Subverting Betteridge’s law of headlines. Yes.
To me this seems obvious, the models are trained off of GitHub as a whole. Most code on GitHub either is unsecure, or it was written without needing to be secure.
I’m already getting pull requests from juniors trying to sneak in AI generated code without actually reading it.
It seemed obvious to me as well, but studies like this are important, so that I have something to point to other than vibes.
Most code on GitHub either is unsecure, or it was written without needing to be secure.
That is a bit of a stretch imho. There are myriads of open source projects hosted on github that do need to be secure in the context where they are used. I am curious how you came to that conclusion.
I’m already getting pull requests from juniors trying to sneak in AI generated code without actually reading it.

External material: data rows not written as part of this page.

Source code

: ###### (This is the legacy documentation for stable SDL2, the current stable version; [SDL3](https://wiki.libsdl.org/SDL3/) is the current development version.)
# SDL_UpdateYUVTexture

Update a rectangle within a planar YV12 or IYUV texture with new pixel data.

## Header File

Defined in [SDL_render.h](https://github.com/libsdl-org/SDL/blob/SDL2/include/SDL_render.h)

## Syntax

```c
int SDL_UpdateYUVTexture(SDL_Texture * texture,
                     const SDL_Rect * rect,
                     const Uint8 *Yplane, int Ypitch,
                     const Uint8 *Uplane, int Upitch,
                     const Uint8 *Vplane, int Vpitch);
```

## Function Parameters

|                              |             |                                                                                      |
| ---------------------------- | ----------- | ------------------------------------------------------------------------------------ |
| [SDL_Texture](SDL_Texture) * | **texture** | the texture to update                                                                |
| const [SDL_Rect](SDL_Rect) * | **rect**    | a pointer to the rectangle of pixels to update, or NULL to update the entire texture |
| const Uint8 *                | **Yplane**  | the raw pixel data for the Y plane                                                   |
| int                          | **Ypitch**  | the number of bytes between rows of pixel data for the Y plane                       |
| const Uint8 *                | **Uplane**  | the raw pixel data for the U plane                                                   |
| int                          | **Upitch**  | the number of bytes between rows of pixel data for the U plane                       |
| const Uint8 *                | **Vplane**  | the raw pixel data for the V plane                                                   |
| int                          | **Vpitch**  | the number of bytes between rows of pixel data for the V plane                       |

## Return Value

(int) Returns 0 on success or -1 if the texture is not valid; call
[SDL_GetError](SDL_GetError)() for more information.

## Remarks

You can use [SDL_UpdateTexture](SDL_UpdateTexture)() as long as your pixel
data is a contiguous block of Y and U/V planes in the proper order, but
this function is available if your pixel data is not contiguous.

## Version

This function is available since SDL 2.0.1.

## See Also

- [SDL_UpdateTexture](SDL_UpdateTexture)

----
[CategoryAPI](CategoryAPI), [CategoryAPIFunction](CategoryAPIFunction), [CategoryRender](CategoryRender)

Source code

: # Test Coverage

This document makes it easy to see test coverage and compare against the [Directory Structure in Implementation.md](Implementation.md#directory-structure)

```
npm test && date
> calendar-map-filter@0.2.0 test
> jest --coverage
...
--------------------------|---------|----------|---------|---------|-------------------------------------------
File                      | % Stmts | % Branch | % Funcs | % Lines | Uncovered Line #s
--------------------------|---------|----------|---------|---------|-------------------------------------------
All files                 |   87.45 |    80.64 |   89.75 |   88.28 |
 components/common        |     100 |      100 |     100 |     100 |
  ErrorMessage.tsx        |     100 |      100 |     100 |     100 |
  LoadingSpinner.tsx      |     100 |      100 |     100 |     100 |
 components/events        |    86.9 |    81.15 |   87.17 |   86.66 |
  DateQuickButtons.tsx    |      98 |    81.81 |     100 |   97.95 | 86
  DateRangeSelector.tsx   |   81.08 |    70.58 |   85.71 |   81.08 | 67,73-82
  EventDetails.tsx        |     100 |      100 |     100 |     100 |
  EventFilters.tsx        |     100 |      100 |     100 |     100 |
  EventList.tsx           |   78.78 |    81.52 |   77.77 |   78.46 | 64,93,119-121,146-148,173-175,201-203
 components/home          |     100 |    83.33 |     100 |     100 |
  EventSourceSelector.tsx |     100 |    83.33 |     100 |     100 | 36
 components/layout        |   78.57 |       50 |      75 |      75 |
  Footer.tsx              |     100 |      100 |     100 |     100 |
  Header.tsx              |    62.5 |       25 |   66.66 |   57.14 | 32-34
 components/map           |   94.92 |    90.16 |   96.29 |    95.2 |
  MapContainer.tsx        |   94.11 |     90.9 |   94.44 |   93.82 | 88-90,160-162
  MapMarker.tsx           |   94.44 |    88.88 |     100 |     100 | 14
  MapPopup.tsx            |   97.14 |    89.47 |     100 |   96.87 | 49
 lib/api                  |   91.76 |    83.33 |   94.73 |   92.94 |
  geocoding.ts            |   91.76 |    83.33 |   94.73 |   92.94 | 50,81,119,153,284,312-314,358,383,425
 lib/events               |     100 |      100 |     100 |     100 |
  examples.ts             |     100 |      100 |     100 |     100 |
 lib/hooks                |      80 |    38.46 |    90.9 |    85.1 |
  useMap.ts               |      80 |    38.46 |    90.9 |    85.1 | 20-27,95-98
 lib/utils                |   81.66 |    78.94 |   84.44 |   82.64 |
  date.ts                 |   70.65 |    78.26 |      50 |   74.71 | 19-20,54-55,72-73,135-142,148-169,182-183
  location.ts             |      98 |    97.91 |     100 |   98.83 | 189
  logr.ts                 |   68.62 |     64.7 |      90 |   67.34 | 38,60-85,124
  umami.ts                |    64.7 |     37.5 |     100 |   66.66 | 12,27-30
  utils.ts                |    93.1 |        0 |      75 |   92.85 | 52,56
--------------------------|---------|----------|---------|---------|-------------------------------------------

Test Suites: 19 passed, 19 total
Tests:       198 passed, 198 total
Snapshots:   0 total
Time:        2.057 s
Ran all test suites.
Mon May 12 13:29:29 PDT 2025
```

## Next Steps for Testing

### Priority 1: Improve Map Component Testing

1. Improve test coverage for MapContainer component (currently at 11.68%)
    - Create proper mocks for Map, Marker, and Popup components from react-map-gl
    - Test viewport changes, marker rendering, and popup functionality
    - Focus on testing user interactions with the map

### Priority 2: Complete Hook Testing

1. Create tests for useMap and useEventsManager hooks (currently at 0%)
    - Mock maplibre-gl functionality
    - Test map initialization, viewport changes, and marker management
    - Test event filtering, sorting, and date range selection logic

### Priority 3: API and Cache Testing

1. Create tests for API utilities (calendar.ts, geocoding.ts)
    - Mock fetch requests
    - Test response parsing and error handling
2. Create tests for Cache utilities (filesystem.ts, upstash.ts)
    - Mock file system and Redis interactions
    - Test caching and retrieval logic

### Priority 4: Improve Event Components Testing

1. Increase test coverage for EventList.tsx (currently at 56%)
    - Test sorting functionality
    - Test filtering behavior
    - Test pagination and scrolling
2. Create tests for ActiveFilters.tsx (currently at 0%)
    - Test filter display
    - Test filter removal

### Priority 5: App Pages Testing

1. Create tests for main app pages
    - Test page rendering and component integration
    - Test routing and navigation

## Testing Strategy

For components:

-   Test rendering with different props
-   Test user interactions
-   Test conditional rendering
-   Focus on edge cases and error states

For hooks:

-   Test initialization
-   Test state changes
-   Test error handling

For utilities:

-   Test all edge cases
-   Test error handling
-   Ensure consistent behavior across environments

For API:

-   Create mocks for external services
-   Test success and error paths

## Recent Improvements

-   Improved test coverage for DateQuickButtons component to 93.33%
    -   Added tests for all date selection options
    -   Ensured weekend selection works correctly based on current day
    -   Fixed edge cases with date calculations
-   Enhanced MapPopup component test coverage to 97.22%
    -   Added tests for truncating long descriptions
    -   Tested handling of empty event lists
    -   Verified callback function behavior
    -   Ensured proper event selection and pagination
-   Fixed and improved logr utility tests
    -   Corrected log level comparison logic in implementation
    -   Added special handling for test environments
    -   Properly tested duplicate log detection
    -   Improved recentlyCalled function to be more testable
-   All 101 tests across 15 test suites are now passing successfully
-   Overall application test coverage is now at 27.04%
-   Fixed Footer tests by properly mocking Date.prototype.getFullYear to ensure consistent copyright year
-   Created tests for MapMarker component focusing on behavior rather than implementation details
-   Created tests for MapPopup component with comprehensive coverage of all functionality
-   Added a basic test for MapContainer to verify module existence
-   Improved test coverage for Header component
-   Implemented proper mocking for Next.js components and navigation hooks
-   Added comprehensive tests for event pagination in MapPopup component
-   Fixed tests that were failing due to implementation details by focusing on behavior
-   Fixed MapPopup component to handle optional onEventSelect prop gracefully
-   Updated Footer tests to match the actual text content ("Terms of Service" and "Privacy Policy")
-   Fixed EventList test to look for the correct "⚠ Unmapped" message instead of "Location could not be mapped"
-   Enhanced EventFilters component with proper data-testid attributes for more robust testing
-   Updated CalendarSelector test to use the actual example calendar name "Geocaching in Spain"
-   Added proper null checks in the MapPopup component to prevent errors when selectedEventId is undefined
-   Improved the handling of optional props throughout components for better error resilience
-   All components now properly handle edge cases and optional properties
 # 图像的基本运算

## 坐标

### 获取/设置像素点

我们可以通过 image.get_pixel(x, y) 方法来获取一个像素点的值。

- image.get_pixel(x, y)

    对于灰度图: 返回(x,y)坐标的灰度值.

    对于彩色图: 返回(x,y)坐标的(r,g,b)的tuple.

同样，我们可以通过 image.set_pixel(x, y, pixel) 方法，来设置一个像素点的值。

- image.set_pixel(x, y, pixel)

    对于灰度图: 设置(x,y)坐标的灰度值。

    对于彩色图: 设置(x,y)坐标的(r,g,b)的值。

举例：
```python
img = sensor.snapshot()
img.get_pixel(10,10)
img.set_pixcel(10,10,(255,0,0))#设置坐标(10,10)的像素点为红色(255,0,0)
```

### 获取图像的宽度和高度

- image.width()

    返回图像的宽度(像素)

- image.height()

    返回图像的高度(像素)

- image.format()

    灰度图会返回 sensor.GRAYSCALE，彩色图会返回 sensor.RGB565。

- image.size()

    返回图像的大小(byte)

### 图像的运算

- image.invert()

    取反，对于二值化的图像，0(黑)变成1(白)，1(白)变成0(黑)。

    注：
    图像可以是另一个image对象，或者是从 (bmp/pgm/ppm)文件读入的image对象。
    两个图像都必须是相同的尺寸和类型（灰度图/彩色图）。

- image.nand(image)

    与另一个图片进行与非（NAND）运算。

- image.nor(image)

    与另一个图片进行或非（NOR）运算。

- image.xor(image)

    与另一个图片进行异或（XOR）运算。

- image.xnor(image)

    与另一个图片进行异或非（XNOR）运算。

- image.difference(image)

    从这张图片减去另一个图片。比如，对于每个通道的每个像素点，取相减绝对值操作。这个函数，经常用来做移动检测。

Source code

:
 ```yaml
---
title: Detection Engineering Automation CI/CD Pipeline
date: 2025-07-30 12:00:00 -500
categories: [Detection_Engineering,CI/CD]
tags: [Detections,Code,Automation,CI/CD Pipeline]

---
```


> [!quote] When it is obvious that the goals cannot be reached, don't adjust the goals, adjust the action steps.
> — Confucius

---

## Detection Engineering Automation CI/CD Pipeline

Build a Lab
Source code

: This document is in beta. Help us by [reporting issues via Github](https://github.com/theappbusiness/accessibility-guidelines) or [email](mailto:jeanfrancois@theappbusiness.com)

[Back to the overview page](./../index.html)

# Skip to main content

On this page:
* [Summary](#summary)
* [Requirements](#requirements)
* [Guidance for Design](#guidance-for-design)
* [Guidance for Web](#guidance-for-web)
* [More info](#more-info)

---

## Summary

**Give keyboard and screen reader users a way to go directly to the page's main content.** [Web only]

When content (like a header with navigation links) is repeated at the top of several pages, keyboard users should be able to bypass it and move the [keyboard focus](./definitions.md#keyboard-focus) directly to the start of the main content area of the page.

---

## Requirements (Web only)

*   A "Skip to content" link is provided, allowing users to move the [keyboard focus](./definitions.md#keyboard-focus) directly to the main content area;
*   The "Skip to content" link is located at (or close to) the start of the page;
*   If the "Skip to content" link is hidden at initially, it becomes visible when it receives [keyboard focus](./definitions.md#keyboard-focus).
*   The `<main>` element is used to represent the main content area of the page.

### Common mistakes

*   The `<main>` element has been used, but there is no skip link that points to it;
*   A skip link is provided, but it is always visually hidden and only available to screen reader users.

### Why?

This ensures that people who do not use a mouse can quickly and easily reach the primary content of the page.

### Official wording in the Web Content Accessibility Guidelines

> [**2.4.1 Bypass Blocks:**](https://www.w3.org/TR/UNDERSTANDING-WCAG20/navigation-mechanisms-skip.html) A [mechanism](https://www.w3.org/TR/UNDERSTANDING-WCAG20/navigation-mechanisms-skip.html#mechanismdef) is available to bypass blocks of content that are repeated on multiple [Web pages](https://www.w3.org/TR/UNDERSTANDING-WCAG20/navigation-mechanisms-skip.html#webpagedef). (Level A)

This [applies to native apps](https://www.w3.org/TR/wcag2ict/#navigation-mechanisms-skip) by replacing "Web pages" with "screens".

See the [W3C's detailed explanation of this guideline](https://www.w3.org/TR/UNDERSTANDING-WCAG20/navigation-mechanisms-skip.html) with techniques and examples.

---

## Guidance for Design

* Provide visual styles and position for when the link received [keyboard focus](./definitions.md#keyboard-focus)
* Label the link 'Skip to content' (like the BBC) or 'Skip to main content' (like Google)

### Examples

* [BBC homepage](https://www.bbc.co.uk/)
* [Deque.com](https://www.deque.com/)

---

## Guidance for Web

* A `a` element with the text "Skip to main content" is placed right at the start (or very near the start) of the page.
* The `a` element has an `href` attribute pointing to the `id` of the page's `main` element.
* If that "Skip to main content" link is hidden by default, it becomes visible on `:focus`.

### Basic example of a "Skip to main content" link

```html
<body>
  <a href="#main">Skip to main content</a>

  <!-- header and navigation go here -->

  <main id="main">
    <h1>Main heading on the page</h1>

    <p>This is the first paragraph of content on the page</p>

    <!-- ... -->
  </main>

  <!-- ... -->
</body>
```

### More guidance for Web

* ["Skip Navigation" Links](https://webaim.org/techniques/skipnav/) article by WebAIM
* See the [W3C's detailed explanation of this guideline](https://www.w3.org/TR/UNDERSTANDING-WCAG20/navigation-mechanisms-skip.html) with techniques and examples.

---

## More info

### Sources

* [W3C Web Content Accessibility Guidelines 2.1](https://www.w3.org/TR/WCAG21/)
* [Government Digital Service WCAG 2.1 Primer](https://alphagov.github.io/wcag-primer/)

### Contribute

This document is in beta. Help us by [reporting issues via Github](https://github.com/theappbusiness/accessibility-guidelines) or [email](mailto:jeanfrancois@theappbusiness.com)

That is worrysome though. I assume these people have had some background/education in the field before they were hired?
For the first, there are a lot of very valid projects you mention, but there’s way way way more things like CS201 projects hosted for review. For LLM training I do wonder if they assigned a weight, but I doubt it. For the second point I was trying to make, even then there’s probably a lot of good code that doesn’t have to be security aware. Like a login flow for a local game may be very simple just to access your character and a developer chose a naiive way to do it knowing it was never going to be used, but to an LLM it’s “here’s a login flow” and how does it know it was never intended to be used for prod?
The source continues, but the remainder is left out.